There is also a plastic injection step that requires upfront investment to manufacture molds, and of course design and engineering costs. All combined it was tens of thousands of dollars. I was willing to risk it and was pretty sure that in the worst case scenario it would be just a cost of my experience building hardware product.

But if I have to commit to a hundred thousand units or more, it means I would need to pour millions of dollars (that I don’t have) to manufacture an obscene amount of devices that I don’t know how to sell.

I thought about it for a couple of days and understood that I approached the problem from the wrong angle at the beginning.

The actual problem is not how to build a good web camera. The real question is how to sell it in quantity! Is it possible for me to sell hundreds of thousands of pricey webcams per year? If I know I will sell it, I can find an investment for that.

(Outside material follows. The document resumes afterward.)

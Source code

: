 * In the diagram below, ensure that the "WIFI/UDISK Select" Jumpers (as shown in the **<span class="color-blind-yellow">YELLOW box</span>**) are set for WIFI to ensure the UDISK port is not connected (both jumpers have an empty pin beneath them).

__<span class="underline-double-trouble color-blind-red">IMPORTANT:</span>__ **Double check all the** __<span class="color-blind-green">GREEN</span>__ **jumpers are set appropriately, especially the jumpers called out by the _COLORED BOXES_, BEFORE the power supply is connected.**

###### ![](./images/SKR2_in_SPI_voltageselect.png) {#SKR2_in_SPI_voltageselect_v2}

Let's describe my situation here. I’m a co-founder at prophy.science which is a SaaS, and I work on it full-time. I can probably spend 20% of my time on something else, but I certainly don’t want to abandon it completely. I also have two small beautiful kids, and I really don’t want to move to Shenzhen to organize a big production there.

Going to market

Ok, what’s the current size of the market? Luckily, there are public companies in the market, so we can go look at their reports to see if there is anything meaningful. And there is, Logitech says they have about $130M in revenue from sales of PC webcams. I think they’re the biggest player in the market by a long shot, and they sell something like a few millions of webcams a year. That’s... not much?

It means that I have to sell like 10% of the Logitech shipment size, right from the start.

Sorry, what?

It’s an established player in the market with all the distribution in place, with a very recognizable brand, and here am I, knowing nothing about how to sell hardware products, and there is seemingly no way to slither into the market and scale.

Well, maybe there is, but I don’t see it. Maybe I could pull it off by diving deep down and going full-time on the problem for years, but it seems much more risky now.

Also I should mention that this market is basically indefensible. What prevents established players from doing pretty much the same, when they will see that there is a good niche? They just go to the same suppliers, get same or better parts/prices and crush a startup using their established distribution channels.

I remember a staple phrase from a lot of interviews, something along the lines of "If I knew how hard it would be, I wouldn't do it". Here we are, knowing how hard it will be, and not doing it.

I'm just going back to my SaaS, which is much more defensible, thank you very much.

My brother actually started streaming, so you can go watch him code a snake game in ClojureScript and React.

Answering the question in title: you can't buy a good webcam because existing players seemingly don't think it's a good opportunity, and for newcomers the market is hard to enter.

We're also lucky that camera manufacturers added clean live HDMI into comparatively cheap cameras, so we don't need to spend $3000+ to set it all up.